The death penalty has fallen out of fashion with most states, but this hasn’t stopped three lawmakers in Connecticut from trying to bring it back throughout the state. Republican representatives Kurt Vail, Kevin Skulczyck, and Robert Sampson have each proposed their own separate bills that would bring back capital punishment. The death penalty was abolished by the Supreme Court back in 2015 in a 4 – 3 tight decision with the statement that capital punishment “no longer comports with contemporary standards of decency and no longer serves any legitimate penological purpose”. Robert Sampson has been a long time advocate for the death penalty as he has introduced a bill to bring it back every year since 2012 when Connecticut had passed a bill to eliminate capital punishment for all future criminals. This bill had been ruled unconstitutional through the Supreme Court, which had determined that it would have to apply to every death row inmate and not just the future ones.
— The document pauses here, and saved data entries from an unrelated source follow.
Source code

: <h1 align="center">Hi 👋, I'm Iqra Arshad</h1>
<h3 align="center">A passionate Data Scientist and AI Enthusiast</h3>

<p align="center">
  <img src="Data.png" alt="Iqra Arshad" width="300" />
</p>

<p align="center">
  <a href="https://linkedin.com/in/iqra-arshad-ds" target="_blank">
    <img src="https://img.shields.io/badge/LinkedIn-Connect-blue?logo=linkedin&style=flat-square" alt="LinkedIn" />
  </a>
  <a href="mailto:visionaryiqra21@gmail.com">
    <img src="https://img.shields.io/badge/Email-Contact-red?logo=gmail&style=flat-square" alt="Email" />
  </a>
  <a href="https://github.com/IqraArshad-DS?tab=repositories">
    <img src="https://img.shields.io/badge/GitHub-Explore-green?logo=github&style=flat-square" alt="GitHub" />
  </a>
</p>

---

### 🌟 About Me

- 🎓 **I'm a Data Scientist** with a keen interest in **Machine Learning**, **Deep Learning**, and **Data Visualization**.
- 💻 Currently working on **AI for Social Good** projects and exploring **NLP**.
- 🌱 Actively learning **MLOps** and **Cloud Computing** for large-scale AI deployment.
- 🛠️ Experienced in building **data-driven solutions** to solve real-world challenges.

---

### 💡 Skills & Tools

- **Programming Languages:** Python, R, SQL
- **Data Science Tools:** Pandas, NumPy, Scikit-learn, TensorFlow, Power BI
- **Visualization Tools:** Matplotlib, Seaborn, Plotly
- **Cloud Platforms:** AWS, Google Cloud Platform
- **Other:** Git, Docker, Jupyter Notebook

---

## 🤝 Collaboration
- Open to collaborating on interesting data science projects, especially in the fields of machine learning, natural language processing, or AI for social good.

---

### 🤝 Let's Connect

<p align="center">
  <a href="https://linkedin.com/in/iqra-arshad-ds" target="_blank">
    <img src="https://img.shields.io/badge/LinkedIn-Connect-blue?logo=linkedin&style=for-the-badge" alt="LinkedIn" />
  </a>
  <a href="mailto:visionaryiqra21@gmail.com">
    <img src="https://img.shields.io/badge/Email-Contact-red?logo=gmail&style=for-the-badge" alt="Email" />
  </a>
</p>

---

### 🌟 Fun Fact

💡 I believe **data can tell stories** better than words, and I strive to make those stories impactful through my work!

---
Sampson believes that the death penalty is a good way to deter serious crimes that are well deserving of the extreme punishment. Without that fear we may see an increase in heinous crimes since they know the worst punishment they may face will be life imprisonment. Sampson has specifically cited one home invasion that occurred back in 2007 where a mother and her two daughters were terrorized by two burglars for hours before they were killed. The father had lived but with serious injuries. These two men had been sentenced to death through a Connecticut court, but had it revoked and changed to life imprisonment once the Supreme Court ruling came in.

Many people believe that the death penalty is barbaric and is far too extreme. Some even believe that life in prison is actually a worse punishment for severe offenders than the death penalty would be. For this reason, a lot of states have created bills that have done away with the death penalty altogether. With this being a recent trend there is very little research to show how this has effected the crime rate.